* PROBLEM DESCRIPTION *
Each entry needs to be reproduced exactly as it is.

Source texts of formatted documents

==*==

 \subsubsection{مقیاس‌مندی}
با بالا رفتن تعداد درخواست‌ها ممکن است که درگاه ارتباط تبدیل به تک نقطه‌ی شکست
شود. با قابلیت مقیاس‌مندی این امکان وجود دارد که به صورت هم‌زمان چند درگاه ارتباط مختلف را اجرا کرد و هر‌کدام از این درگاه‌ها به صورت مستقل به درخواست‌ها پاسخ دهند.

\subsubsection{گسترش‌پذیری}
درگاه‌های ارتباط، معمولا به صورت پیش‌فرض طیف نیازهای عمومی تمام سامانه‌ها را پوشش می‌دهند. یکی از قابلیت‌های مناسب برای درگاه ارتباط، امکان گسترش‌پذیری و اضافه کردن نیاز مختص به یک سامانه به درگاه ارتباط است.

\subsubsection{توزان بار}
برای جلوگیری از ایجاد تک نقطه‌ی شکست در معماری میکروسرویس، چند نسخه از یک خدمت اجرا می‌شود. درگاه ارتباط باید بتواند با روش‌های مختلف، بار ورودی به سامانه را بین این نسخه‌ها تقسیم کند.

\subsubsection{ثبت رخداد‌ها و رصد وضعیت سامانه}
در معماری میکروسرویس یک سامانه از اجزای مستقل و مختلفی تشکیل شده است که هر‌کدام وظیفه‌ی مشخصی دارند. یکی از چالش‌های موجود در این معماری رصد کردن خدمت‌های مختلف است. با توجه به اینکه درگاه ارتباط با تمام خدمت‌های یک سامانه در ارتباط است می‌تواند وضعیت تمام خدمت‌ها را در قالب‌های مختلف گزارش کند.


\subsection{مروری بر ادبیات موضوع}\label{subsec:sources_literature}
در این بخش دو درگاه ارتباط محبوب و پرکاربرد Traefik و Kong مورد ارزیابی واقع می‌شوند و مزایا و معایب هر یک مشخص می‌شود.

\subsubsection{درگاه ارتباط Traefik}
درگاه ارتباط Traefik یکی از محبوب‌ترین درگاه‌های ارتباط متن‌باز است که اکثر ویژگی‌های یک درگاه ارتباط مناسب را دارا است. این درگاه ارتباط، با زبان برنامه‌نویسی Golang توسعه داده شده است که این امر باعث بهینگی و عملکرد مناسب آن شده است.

==*==

* RESULT OF THIS EXERCISE *
 \subsubsection{مقیاس‌مندی}
با بالا رفتن تعداد درخواست‌ها ممکن است که درگاه ارتباط تبدیل به تک نقطه‌ی شکست
شود. با قابلیت مقیاس‌مندی این امکان وجود دارد که به صورت هم‌زمان چند درگاه ارتباط مختلف را اجرا کرد و هر‌کدام از این درگاه‌ها به صورت مستقل به درخواست‌ها پاسخ دهند.

\subsubsection{گسترش‌پذیری}
درگاه‌های ارتباط، معمولا به صورت پیش‌فرض طیف نیازهای عمومی تمام سامانه‌ها را پوشش می‌دهند. یکی از قابلیت‌های مناسب برای درگاه ارتباط، امکان گسترش‌پذیری و اضافه کردن نیاز مختص به یک سامانه به درگاه ارتباط است.

\subsubsection{توزان بار}
برای جلوگیری از ایجاد تک نقطه‌ی شکست در معماری میکروسرویس، چند نسخه از یک خدمت اجرا می‌شود. درگاه ارتباط باید بتواند با روش‌های مختلف، بار ورودی به سامانه را بین این نسخه‌ها تقسیم کند.

\subsubsection{ثبت رخداد‌ها و رصد وضعیت سامانه}
در معماری میکروسرویس یک سامانه از اجزای مستقل و مختلفی تشکیل شده است که هر‌کدام وظیفه‌ی مشخصی دارند. یکی از چالش‌های موجود در این معماری رصد کردن خدمت‌های مختلف است. با توجه به اینکه درگاه ارتباط با تمام خدمت‌های یک سامانه در ارتباط است می‌تواند وضعیت تمام خدمت‌ها را در قالب‌های مختلف گزارش کند.


\subsection{مروری بر ادبیات موضوع}\label{subsec:sources_literature}
در این بخش دو درگاه ارتباط محبوب و پرکاربرد Traefik و Kong مورد ارزیابی واقع می‌شوند و مزایا و معایب هر یک مشخص می‌شود.

\subsubsection{درگاه ارتباط Traefik}
درگاه ارتباط Traefik یکی از محبوب‌ترین درگاه‌های ارتباط متن‌باز است که اکثر ویژگی‌های یک درگاه ارتباط مناسب را دارا است. این درگاه ارتباط، با زبان برنامه‌نویسی Golang توسعه داده شده است که این امر باعث بهینگی و عملکرد مناسب آن شده است.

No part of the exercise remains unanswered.